Start of GIVEN ENTRIES

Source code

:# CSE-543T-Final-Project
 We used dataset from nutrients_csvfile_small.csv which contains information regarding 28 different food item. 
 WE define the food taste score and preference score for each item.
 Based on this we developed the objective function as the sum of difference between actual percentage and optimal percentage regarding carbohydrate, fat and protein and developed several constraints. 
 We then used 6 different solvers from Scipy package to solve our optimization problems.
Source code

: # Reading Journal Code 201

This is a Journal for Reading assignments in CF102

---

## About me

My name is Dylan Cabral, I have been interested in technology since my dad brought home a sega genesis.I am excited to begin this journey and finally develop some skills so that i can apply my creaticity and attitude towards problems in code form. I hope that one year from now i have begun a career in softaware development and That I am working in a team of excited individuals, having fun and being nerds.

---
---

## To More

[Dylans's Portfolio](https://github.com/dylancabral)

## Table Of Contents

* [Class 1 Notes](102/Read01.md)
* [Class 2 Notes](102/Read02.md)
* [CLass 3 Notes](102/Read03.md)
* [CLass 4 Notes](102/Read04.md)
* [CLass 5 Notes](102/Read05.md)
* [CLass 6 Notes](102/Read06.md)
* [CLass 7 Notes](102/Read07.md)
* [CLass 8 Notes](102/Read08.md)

End of GIVEN ENTRIES

- _WHAT TO DO_
Exact duplication of all the data above is expected.

- _SOLUTION FOR THIS EXERCISE_
Source code

:# CSE-543T-Final-Project
 We used dataset from nutrients_csvfile_small.csv which contains information regarding 28 different food item. 
 WE define the food taste score and preference score for each item.
 Based on this we developed the objective function as the sum of difference between actual percentage and optimal percentage regarding carbohydrate, fat and protein and developed several constraints. 
 We then used 6 different solvers from Scipy package to solve our optimization problems.
Source code

: # Reading Journal Code 201

This is a Journal for Reading assignments in CF102

---

## About me

My name is Dylan Cabral, I have been interested in technology since my dad brought home a sega genesis.I am excited to begin this journey and finally develop some skills so that i can apply my creaticity and attitude towards problems in code form. I hope that one year from now i have begun a career in softaware development and That I am working in a team of excited individuals, having fun and being nerds.

---
---

## To More

[Dylans's Portfolio](https://github.com/dylancabral)

## Table Of Contents

* [Class 1 Notes](102/Read01.md)
* [Class 2 Notes](102/Read02.md)
* [CLass 3 Notes](102/Read03.md)
* [CLass 4 Notes](102/Read04.md)
* [CLass 5 Notes](102/Read05.md)
* [CLass 6 Notes](102/Read06.md)
* [CLass 7 Notes](102/Read07.md)
* [CLass 8 Notes](102/Read08.md)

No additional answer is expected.